Its been a month now since I landed. CCI has sent Anya (the volunteer who went to Mali to do this same project) and I on a public engagement tour around the Montreal area to talk about our project with a variety of people, and we are now coming to the end of that tour. I realize that some of you couldn't come to the 'welcome back-lets drink and dance till we pass out' party, and may be wondering how things are. How's the adjustment? is something I often hear over the phone, and I feel a bit of pressure to get it over in approximately two minutes so I can get passed it and ask you about your winter experience, 'cause my story is a bit over done at this point. So...here is how its
going:
I was just on my balcony. Its around 5 or so and this lovely spring day's sun is low in the sky. I'm watching the cars park and the children play on the street. The man on the next balcony looks over at me. He and his adolescent son are wrestling with a small Christmas tree. He looks at me and puts his finger to his lips: shh he whispers. I look back confused. He motions that he would like to throw the tree off the balcony on the lawn in front. Feel free I motion back and he throws it down. Clunk. I laugh out loud. One of the few neighborly contacts I've had so far (except Kiki downstairs who is a gem). Kids on the paved street are gliding on boards with wheels, the blond ladies are walking their dogs to the Dairy Queen, and a man is running by in long tights with no destination. What do I think of all this? Well, I've landed in the right place. I'm home. As alien as it all seems.
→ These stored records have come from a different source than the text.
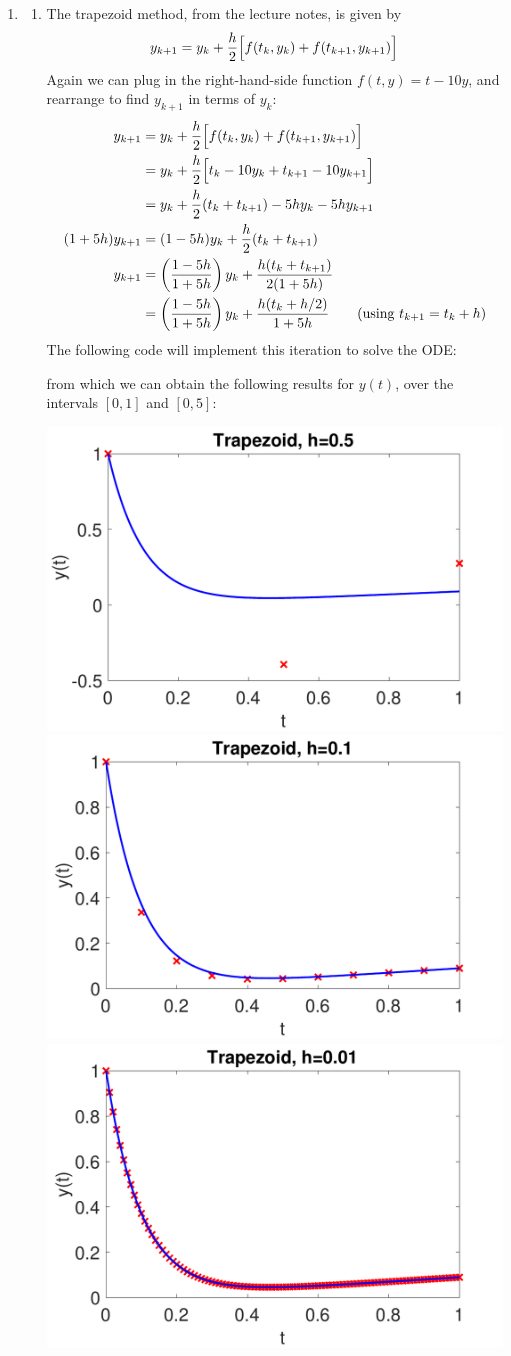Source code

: \documentclass[a4paper,11pt]{article}
\begin{document}
\begin{enumerate}
   \item
   
   \begin{enumerate}
   
     \item The trapezoid method, from the lecture notes, is given by
       \begin{equation*}
         y_{k+1}=y_k+\frac{h}{2} \Bigl[ f(t_k,y_k)+f(t_{k+1},y_{k+1}) \Bigr]
       \end{equation*}
       Again we can plug in the right-hand-side function    $f(t,y)=t-10y$, and rearrange to find $y_{k+1}$ in terms of $y_k$:       
    \begin{align*}
      y_{k+1} &= y_k + \frac{h}{2}\Bigl[ f(t_k,y_k)+f(t_{k+1},y_{k+1}) \Bigr] \\
        &= y_k + \frac{h}{2}\Bigl[ t_k-10y_k + t_{k+1}-10y_{k+1} \Bigr]\\
        &= y_k + \frac{h}{2}(t_k+t_{k+1}) -5hy_k -5hy_{k+1}\\
        (1+5h)y_{k+1} &= (1-5h)y_k + \frac{h}{2}(t_k+t_{k+1})\\
        y_{k+1} &= \left(\frac{1-5h}{1+5h}\right)y_k + \frac{h(t_k+t_{k+1})}{2(1+5h)}\\
        &= \left(\frac{1-5h}{1+5h}\right)y_k + \frac{h(t_k+h/2)}{1+5h} \qquad\text{(using $t_{k+1}=t_k+h$)}
    \end{align*}
    The following code will implement this iteration to solve the ODE:
    
    from which we can obtain the following results for $y(t)$, over the intervals $[0,1]$ and $[0,5]$:
    \begin{center}
      \includegraphics[width=0.3\linewidth]{images/Q1c_1.pdf}
      \includegraphics[width=0.3\linewidth]{images/Q1c_2.pdf}
      \includegraphics[width=0.3\linewidth]{images/Q1c_3.pdf}\\

\end{center}
\end{enumerate}
\end{enumerate}
\end{document}
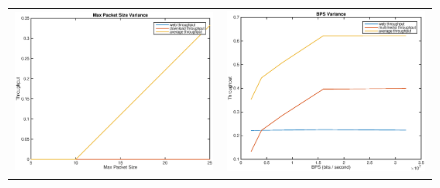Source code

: \begin{figure}
\begin{tabular}{cc}
\includegraphics[scale=0.35]{../../src/fig-simulation_web_download-maxpackets-1_5.000000e-01_1_5_1_1_25.eps} & \includegraphics[scale=0.35]{../../src/fig-simulation_web_multimedia-bps-1_1_1_5_12000.eps} \\


\end{tabular}
\end{figure}
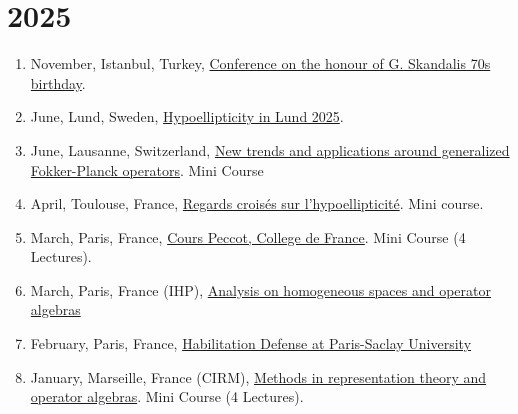 \documentclass[a4paper, 13pt]{article}
\begin{document}
\section*{2025}
  \begin{enumerate}
    \item November, Istanbul, Turkey, \href{}{Conference on the honour of G. Skandalis 70s birthday}.
    \item June, Lund, Sweden, \href{https://www.maths.lu.se/english/research/seminars/hypoellipticity-in-lund-2025/}{Hypoellipticity in Lund 2025}.
    \item June, Lausanne, Switzerland, \href{https://bernoulli.epfl.ch/programs/new-trends-and-applications-around-generalized-fokker-planck-operators/}{New trends and applications around generalized Fokker-Planck operators}. Mini Course 
    \item April, Toulouse, France, \href{https://indico.math.cnrs.fr/event/13702/overview}{Regards croisés sur l'hypoellipticité}. Mini course.
    \item March, Paris, France, \href{https://www.college-de-france.fr/fr/agenda/conferencier-invite/on-maximal-hypoellipticity-and-sub-riemannian-geometry}{Cours Peccot, College de France}. Mini Course (4 Lectures).
    \item March, Paris, France (IHP), \href{https://indico.math.cnrs.fr/event/10858/}{Analysis on homogeneous spaces and operator algebras}
    \item February, Paris, France, \href{https://www.imo.universite-paris-saclay.fr/en/events/7558}{Habilitation Defense at Paris-Saclay University}
    \item January,  Marseille, France (CIRM), \href{https://conferences.cirm-math.fr/3227.html}{Methods in representation theory and operator algebras}. Mini Course (4 Lectures).
  \end{enumerate}
\end{document}
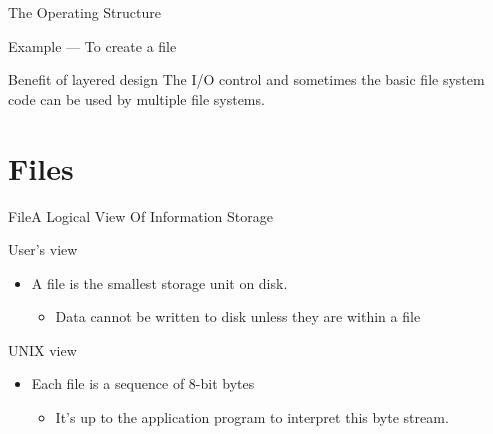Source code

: \begin{frame}{The Operating Structure}
\begin{varwidth}{.7\textwidth}
\begin{block}{Example --- To create a file}
\begin{enumerate}
\begin{enumerate}
        \end{enumerate}
      \end{enumerate}
    \end{block}
  \end{varwidth}
  \begin{block}{Benefit of layered design}
    The I/O control and sometimes the basic file system code can be used by multiple file
    systems.
  \end{block}
\end{frame}

\section{Files}

\begin{frame}{File}{A Logical View Of Information Storage}
  \begin{block}{User's view}
    \begin{itemize}
    \item[] A file is the smallest storage unit on disk.
      \begin{itemize}
      \item Data cannot be written to disk unless they are within a file
      \end{itemize}
    \end{itemize}
  \end{block}
  \begin{block}{UNIX view}
    \begin{itemize}
    \item[] Each file is a sequence of 8-bit bytes
      \begin{itemize}
      \item It's up to the application program to interpret this byte stream.
      \end{itemize}
    \end{itemize}
  \end{block}
\end{frame}

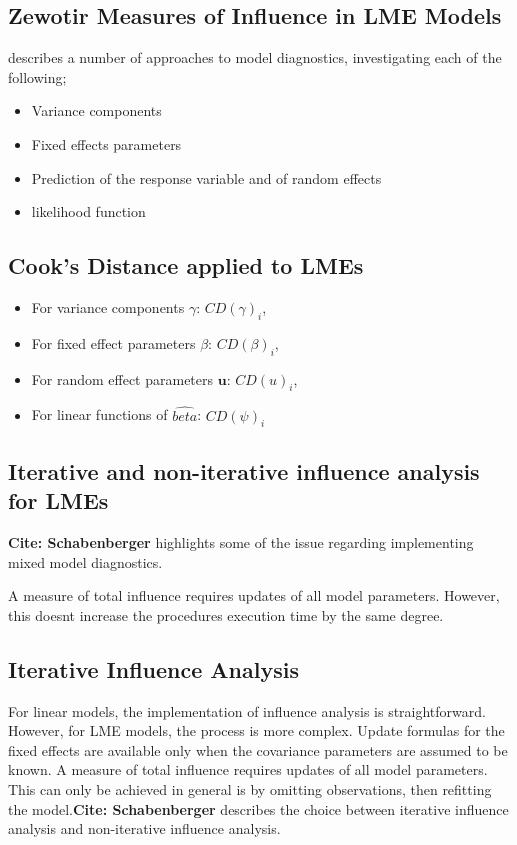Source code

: \subsection{Zewotir Measures of Influence in LME Models}%
\citet{Zewotir} describes a number of approaches to model diagnostics, investigating each of the following;
\begin{itemize}
\item Variance components
\item Fixed effects parameters
\item Prediction of the response variable and of random effects
\item likelihood function
\end{itemize}

\subsection{Cook's Distance applied to LMEs}
\begin{itemize}
\item For variance components $\gamma$: $CD(\gamma)_i$,
\item For fixed effect parameters $\beta$: $CD(\beta)_i$,
\item For random effect parameters $\boldsymbol{u}$: $CD(u)_i$,
\item For linear functions of $\hat{beta}$: $CD(\psi)_i$
\end{itemize}

\subsection{Iterative and non-iterative influence analysis for LMEs} %

\textbf{Cite: Schabenberger} highlights some of the issue regarding implementing mixed model diagnostics.

A measure of total influence requires updates of all model parameters. However, this doesnt increase the procedures execution time by the same degree.

\subsection{Iterative Influence Analysis}

For linear models, the implementation of influence analysis is straightforward.
However, for LME models, the process is more complex. Update formulas for the fixed effects are available only when the covariance parameters are assumed to be known. A measure of total influence requires updates of all model parameters. This can only be achieved in general is by omitting observations, then refitting the model.\textbf{Cite: Schabenberger} describes the choice between  iterative influence analysis and  non-iterative influence analysis.



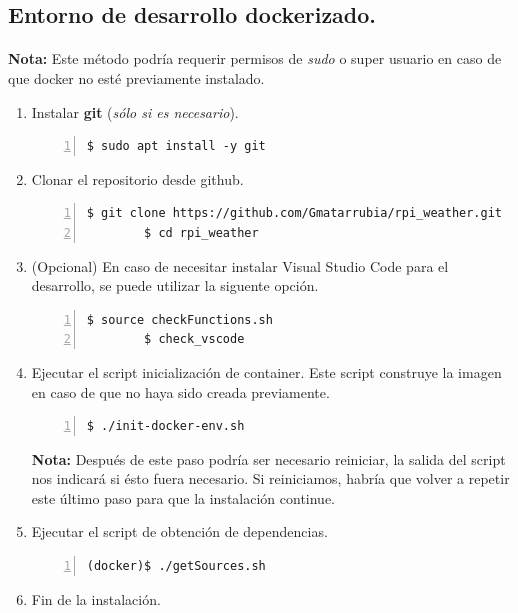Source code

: \subsection{Entorno de desarrollo dockerizado.}

\paragraph{}\textbf{Nota:} Este método podría requerir permisos de \emph{sudo} o super
usuario en caso de que docker no esté previamente instalado.

\begin{enumerate}
    \item Instalar \textbf{\gls{git}} (\emph{sólo si es necesario}).
    \begin{lstlisting}[style=consola, numbers=left]
        $ sudo apt install -y git
    \end{lstlisting}

    \item Clonar el repositorio desde github.
    \begin{lstlisting}[style=consola, numbers=left]
        $ git clone https://github.com/Gmatarrubia/rpi_weather.git
        $ cd rpi_weather
    \end{lstlisting}

    \item (Opcional) En caso de necesitar instalar Visual Studio Code para el desarrollo,
    se puede utilizar la siguente opción.
    \begin{lstlisting}[style=consola, numbers=left]
        $ source checkFunctions.sh
        $ check_vscode
    \end{lstlisting}

    \item Ejecutar el script inicialización de container. Este script construye la
    imagen en caso de que no haya sido creada previamente.
    \begin{lstlisting}[style=consola, numbers=left]
        $ ./init-docker-env.sh
    \end{lstlisting}
    \textbf{Nota:} Después de este paso podría ser necesario reiniciar, la salida del
    script nos indicará si ésto fuera necesario. Si reiniciamos, habría que volver
    a repetir este último paso para que la instalación continue.

    \item Ejecutar el script de obtención de dependencias.
    \begin{lstlisting}[style=consola, numbers=left]
        (docker)$ ./getSources.sh
    \end{lstlisting}

    \item Fin de la instalación.
\end{enumerate}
It's all so amazing, being able to examine your own culture this way. Its hard sometimes, and what I miss most is having supper with other human beings around me chatting. It seems so difficult sometimes to do what was so natural over there. Some things were just so simple in Togo, and that's what is hardest now: re-learning how to live with a community that is busy and distracted with babies and jobs and TV and weddings and home renovations and groceries and beer and did you see that (insert strange event) in the news...well, you know how we are.
So...adjustment sucks...but not all the time. I'm caught up on the L Word, playing guitar, listening to three cds at the same time, emailing you from home...and sleeping next to the love of my life every night! It is all so wonderfully strange.
Thanks for reading my therapeutic note. Send me an email when you have time.